(Records from a data collection)
______________________________

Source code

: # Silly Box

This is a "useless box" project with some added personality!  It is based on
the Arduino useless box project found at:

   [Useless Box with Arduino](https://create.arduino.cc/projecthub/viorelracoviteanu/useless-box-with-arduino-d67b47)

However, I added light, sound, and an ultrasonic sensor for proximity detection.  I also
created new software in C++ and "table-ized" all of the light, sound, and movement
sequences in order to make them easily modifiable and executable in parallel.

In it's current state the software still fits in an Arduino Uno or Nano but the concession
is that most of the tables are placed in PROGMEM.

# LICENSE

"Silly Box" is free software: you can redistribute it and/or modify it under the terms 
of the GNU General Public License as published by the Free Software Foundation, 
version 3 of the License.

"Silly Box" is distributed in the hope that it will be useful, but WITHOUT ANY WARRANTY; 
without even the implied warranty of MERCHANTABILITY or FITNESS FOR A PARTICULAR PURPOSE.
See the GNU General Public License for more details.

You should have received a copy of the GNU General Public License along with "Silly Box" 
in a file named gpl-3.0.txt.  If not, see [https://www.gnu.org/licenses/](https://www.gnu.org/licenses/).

______________________________

(EXERCISE AIM) Search the entries for the word "Silly" and copy every line that holds it.

(FINAL ANSWER)
: # Silly Box
"Silly Box" is free software: you can redistribute it and/or modify it under the terms 
"Silly Box" is distributed in the hope that it will be useful, but WITHOUT ANY WARRANTY; 
You should have received a copy of the GNU General Public License along with "Silly Box" 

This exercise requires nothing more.